Trailer Park Confidential

My Short Life as a California Dreamer

"Gee, I don't know. Why would they?" I asked. We stared at each other for a moment and then he walked off.

Two days later, a new list was up, this time laminated and posted with a thumbtack about every quarter inch all the way around it.

I don't know, maybe it wasn't the smartest thing to say yes to the interview. Maybe, given the stress level in the park, I should have known that talking to a reporter about the place and the people was just inviting trouble. Maybe I knew that all along.

Anyway, it wasn't long after the disappearing deadbeats list that I agreed to be interviewed by a colleague at the Weekly about my job.
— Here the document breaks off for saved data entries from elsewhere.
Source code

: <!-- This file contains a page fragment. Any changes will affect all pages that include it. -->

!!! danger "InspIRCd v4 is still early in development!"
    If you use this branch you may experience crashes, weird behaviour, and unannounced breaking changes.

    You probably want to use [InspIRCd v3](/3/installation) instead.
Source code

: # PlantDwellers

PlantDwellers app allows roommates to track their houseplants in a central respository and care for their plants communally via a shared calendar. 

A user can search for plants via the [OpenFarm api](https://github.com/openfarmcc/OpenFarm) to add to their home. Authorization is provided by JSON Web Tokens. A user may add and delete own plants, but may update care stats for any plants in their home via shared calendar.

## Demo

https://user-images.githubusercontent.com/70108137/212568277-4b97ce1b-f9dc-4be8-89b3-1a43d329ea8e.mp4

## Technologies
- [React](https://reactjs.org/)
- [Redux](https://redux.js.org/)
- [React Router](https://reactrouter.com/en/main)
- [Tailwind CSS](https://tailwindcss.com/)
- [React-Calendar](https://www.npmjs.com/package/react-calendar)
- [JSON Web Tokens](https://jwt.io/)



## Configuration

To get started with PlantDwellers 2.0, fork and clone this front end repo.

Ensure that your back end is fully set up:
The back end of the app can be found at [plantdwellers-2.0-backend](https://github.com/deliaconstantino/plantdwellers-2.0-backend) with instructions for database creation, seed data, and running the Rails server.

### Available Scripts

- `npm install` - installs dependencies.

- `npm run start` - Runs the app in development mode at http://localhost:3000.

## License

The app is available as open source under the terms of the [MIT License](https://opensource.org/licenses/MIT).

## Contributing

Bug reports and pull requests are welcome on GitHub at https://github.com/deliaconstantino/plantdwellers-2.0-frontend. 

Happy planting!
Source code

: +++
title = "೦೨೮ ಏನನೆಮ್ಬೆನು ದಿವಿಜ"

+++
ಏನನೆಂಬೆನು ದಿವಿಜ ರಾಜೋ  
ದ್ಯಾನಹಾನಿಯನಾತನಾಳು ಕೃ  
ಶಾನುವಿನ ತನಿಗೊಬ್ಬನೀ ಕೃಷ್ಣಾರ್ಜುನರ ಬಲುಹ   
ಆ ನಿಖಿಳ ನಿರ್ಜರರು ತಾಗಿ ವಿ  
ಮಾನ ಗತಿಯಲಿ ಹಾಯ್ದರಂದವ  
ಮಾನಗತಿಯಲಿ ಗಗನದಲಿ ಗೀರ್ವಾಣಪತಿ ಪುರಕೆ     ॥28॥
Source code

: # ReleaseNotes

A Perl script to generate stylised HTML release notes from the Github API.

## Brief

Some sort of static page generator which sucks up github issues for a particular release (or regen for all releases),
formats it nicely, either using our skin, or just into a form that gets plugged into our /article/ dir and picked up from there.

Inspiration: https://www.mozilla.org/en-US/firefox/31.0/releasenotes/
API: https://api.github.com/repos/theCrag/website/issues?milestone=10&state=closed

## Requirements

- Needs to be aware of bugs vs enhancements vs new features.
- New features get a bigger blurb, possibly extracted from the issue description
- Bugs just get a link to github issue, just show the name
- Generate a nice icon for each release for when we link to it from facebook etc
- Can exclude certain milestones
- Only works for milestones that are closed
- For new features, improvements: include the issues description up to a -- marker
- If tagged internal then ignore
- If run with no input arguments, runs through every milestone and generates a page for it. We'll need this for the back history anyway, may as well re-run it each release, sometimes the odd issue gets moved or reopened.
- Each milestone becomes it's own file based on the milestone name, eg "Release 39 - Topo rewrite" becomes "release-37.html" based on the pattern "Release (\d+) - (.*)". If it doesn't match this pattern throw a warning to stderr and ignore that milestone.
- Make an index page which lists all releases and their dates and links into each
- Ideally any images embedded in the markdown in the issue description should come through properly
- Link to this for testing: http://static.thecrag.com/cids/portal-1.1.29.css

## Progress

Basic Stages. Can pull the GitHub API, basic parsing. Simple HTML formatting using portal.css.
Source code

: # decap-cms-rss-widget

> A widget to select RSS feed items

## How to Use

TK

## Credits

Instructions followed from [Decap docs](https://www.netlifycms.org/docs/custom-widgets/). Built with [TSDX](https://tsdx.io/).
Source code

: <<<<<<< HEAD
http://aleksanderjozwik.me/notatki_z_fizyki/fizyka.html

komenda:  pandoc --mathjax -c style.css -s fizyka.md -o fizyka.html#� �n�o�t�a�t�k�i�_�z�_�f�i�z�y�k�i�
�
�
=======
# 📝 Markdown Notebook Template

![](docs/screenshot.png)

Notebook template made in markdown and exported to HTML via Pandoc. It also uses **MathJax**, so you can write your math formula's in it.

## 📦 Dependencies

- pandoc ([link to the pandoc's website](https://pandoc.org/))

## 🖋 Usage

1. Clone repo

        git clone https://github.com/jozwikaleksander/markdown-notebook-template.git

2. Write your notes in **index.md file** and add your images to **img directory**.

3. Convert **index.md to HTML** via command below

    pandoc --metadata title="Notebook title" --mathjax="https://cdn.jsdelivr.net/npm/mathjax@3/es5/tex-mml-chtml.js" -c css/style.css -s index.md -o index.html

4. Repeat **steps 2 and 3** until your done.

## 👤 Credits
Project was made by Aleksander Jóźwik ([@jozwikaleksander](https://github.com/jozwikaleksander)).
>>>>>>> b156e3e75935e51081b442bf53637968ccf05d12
The job at Marinapark is a weird one in a surreal place, and I understood the attraction. While my name, as well as the names of the park and its residents would remain anonymous, it wouldn't take a rocket scientist to figure out what was what.

The chances of a Marinapark resident picking up and actually reading OC Weekly were slim. Vinnie told me that before my time, he had the OC Weekly delivered to Marinapark, keeping them in a rack at the office entrance. But it wasn't long before one of the rich birds complained, and that was all it took: the paper disappeared.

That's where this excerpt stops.